Each line holding the word "error" must appear in the answer, copied from the entries.
[[ Data supplied open ]]
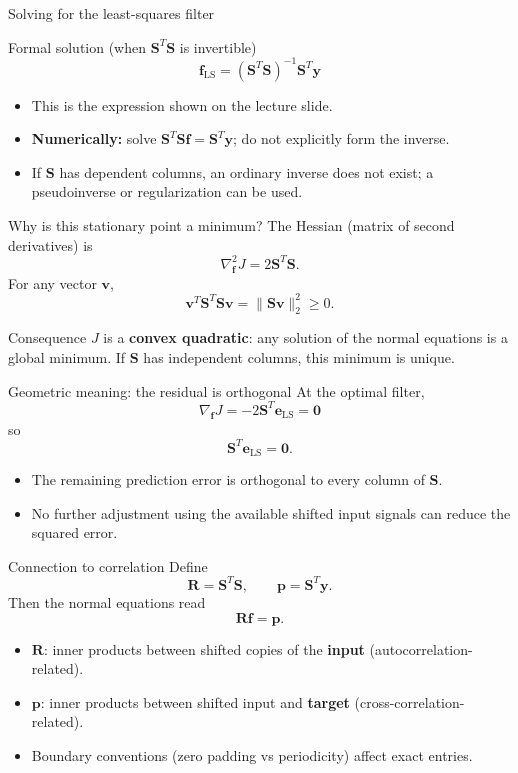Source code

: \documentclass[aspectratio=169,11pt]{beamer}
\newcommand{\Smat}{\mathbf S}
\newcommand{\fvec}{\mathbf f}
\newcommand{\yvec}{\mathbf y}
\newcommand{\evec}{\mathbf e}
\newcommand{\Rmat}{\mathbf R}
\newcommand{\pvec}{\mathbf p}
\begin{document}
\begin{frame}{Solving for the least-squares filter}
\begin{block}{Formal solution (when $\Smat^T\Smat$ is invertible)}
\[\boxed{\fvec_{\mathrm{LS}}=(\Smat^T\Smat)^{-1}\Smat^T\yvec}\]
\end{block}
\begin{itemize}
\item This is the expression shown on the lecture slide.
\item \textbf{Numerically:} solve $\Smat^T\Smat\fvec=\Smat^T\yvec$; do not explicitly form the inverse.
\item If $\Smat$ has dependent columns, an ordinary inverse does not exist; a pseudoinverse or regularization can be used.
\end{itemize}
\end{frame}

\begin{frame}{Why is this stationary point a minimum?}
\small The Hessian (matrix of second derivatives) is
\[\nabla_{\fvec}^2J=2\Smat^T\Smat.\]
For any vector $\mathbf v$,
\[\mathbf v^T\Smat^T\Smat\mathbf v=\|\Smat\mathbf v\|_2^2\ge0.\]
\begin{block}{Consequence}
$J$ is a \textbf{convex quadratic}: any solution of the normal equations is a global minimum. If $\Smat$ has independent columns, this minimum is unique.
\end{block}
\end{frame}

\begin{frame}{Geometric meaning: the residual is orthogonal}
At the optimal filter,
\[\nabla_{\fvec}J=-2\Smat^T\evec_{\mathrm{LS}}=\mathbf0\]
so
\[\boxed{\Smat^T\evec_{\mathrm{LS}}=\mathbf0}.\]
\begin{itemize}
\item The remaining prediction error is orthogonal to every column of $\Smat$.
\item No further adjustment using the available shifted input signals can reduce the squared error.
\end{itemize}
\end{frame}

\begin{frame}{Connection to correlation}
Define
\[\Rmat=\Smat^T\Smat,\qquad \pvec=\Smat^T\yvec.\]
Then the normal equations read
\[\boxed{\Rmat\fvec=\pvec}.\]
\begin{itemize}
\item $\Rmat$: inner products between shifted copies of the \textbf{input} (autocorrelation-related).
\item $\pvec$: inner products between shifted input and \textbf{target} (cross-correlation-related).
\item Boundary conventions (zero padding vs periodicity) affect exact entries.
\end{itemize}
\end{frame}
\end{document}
[[ Data supplied closed ]]
Reply to the exercise:
\item The remaining prediction error is orthogonal to every column of $\Smat$.
\item No further adjustment using the available shifted input signals can reduce the squared error.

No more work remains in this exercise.